The 2-Phase Method

Basic concepts and Principles

We start from a linear programming problem as
Minimize \( C^t x \)

Subject to:

\( \begin{matrix} Ax \le b \\ x\geqslant 0 \end{matrix} \)

Where as always:

\( A \in \mathbb M _{mxn}, \, rnk(A)=m ,\,\, \)\( b \in R^{m}, \, C \in R^{n}, \,\, n \geqslant m \)


Note first of all, that this problem is not written in standard form (see section , The simplex Algorithm)

If you want to see a two phase method complete example click here.

We have seen at section Simplex Pivot element how to pass from a Linear programming problem to it standard form by using slack variables.

The first problem is to find an identity mxm submatrix of A for starting simplex algorithm, wich can be not easy.

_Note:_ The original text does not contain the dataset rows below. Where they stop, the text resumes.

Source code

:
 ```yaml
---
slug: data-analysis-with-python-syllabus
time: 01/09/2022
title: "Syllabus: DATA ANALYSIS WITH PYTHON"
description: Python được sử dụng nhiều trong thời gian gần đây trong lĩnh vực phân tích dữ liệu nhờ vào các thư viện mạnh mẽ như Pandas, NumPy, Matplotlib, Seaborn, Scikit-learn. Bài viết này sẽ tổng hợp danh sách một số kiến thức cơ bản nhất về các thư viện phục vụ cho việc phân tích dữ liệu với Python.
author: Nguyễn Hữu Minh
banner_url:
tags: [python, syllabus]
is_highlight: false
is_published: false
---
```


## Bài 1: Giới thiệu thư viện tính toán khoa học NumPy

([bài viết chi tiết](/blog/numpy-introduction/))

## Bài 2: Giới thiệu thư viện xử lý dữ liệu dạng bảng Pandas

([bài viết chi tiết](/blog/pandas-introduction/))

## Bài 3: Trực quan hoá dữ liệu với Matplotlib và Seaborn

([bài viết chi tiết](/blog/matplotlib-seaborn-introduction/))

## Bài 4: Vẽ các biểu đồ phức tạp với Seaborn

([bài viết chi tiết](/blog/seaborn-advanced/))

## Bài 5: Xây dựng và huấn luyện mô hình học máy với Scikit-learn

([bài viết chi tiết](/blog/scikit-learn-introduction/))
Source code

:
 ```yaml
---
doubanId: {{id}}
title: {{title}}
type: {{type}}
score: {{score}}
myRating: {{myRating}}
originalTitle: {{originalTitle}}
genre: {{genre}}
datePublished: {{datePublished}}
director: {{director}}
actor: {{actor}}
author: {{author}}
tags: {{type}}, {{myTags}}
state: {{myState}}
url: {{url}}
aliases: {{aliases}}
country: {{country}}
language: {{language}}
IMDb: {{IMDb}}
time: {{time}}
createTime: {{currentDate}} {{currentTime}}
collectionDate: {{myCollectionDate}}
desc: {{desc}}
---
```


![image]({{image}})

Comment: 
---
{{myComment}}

For this, we will apply the called two-phase method. To sum up:

Two-phase method overview



Phase 1

1) We look for an identity submatrix of dimension mxm within the complete matrix A. If neccesary we add as much artificial as rows we have, this is m. So that to complete a identity mxm submatrix to start the algorithm.

With this we do not modify the extreme points set of the original problem, we have just added more dimensions to the feasible set polytope, in order to have a solution to start the algorightm at first phase.

2) Change the original objective function for other one wich have all values as zero except for those components in the new artifical variables where have 1 as (ie, vector C = (0, .., n-times ..., 0, 1, .., m-times (as much) ..., 1).

3) Start the algorithm with this problem until reach one of these cases:

   3a) Reached the optimal solution = zero: this means artificial variables have left the basis: in this case we can move to phase 2 of two-phase method.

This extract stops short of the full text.